As it turns out, even knowing how to break free of contours is very difficult. 
Some weeks ago, I had a studio visit from a fellow artist I greatly respect. She glanced wordlessly over a wall full of drawings until her gaze fell on a funny little mono-print I'd made. It's one of those I put up because I liked, but wasn't sure why. Everyone else who has seen it has said, what's that?
I say, oh, it's an elephant marionette, collapsed on the floor. Erm... that's the trunk, see?
The Fellow Artist I Greatly Respect didn't care what it was. She batted away my explanation, saying that it didn't matter what it was, it was the feeling that mattered, and she desperately wanted the drawing.

We arranged a swap.
But I wanted to just give it to her, because her gift had already settled over me like soft rain or a beautiful memory.

It doesn't matter what it is.
It's the feeling that matters.

When did I forget this? Slowly, slowly, form has overcome feeling, and even the word 'feeling' has become a mumbled apology. Feeling is not what matters. Ideas matter. Currency matters.
The words of the Fellow Artist effected a rushing release in my heart and mind.
That swelling yearning for a shift in my practice suddenly burst its banks, and it is this happening that has given me the energy with which I'm now working.

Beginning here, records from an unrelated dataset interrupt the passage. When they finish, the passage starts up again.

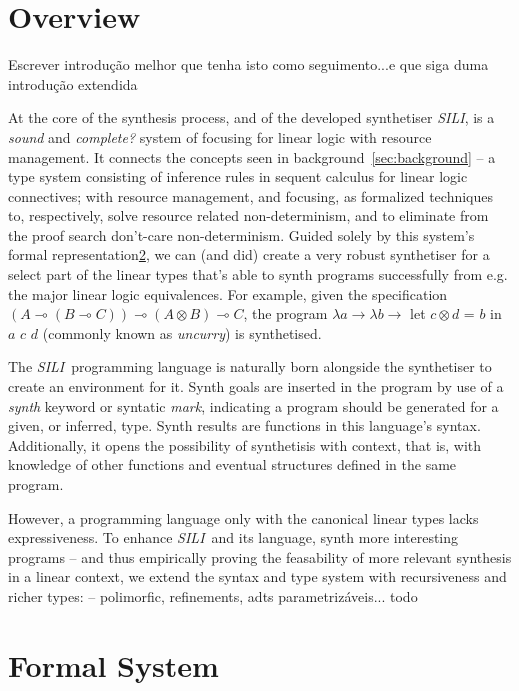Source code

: \documentclass{llncs}
\newcommand{\lolli}{\multimap}
\newcommand{\tensor}{\otimes}
\newcommand{\synname}{\emph{SILI}}
\begin{document}
\section{Overview}

Escrever introdução melhor que tenha isto como seguimento...e que siga duma
introdução extendida

At the core of the synthesis process, and of the developed synthetiser \synname,
is a \emph{sound} and \emph{complete?} system of focusing for linear logic with
resource management. It connects the concepts seen in
background~\ref{sec:background} -- a type system
consisting of inference rules in sequent calculus for linear logic connectives;
with resource management, and focusing, as formalized techniques to,
respectively, solve resource related non-determinism, and to eliminate from the
proof search don't-care non-determinism.  Guided solely by this system's formal
representation\ref{sec:formal_system}, we can (and did) create a very robust
synthetiser for a select part of the linear types that's able to synth
programs successfully from e.g. the major linear logic equivalences. For example,
given the specification $(A \lolli (B \lolli C)) \lolli (A \tensor B) \lolli C$,
the program $\lambda a \rightarrow \lambda b \rightarrow$ let $c \tensor d$ =
$b$ in $a$ $c$ $d$ (commonly known as \emph{uncurry}) is synthetised.

The \synname\ programming language is naturally born alongside the synthetiser
to create an environment for it. Synth goals are inserted in the program by use
of a \emph{synth} keyword or syntatic \emph{mark}, indicating a program should
be generated for a given, or inferred, type. Synth results are functions in this
language's syntax. Additionally, it opens the possibility of synthetisis with
context, that is, with knowledge of other functions and eventual structures
defined in the same program.

However, a programming language only with the canonical linear types lacks
expressiveness. To enhance \synname\ and its language, synth more interesting
programs -- and thus empirically proving the feasability of more relevant
synthesis in a linear context, we extend the syntax and type system with
recursiveness and richer
types: -- polimorfic, refinements, adts parametrizáveis...  todo


\section{Formal System}\label{sec:formal_system}
\end{document}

I returned to the little vase, yesterday. It all seemed terribly hard. Just how do I bypass the perimeters of the perceived object without pretension, without the affectation of naïvete? I had already experienced this struggle with the little bamboo boat: of what value is it to ignore the edge I can see perfectly well? I tried, anyway, and found that, while the drawing was not exactly successful, it still had the feeling and luminosity of the 'tighter' drawing, and possibly more purely - at any rate, I could see the potential, there.
So, with the vase, I tried again. Again, there is this problem of bypassing a particular ability I have in pursuit of another. All sorts of feelings of frustration and impatience arise. How does one begin, and where does one stop, when similitude isn't the object? 
I suppose the secret lies in attuning myself to feeling, and establishing a new standard for myself. It may mean stopping at a point where the image is still inchoate. It's going to be a difficult and interesting pursuit.
Here's where I stopped yesterday's drawing. It will do for now. I will get better.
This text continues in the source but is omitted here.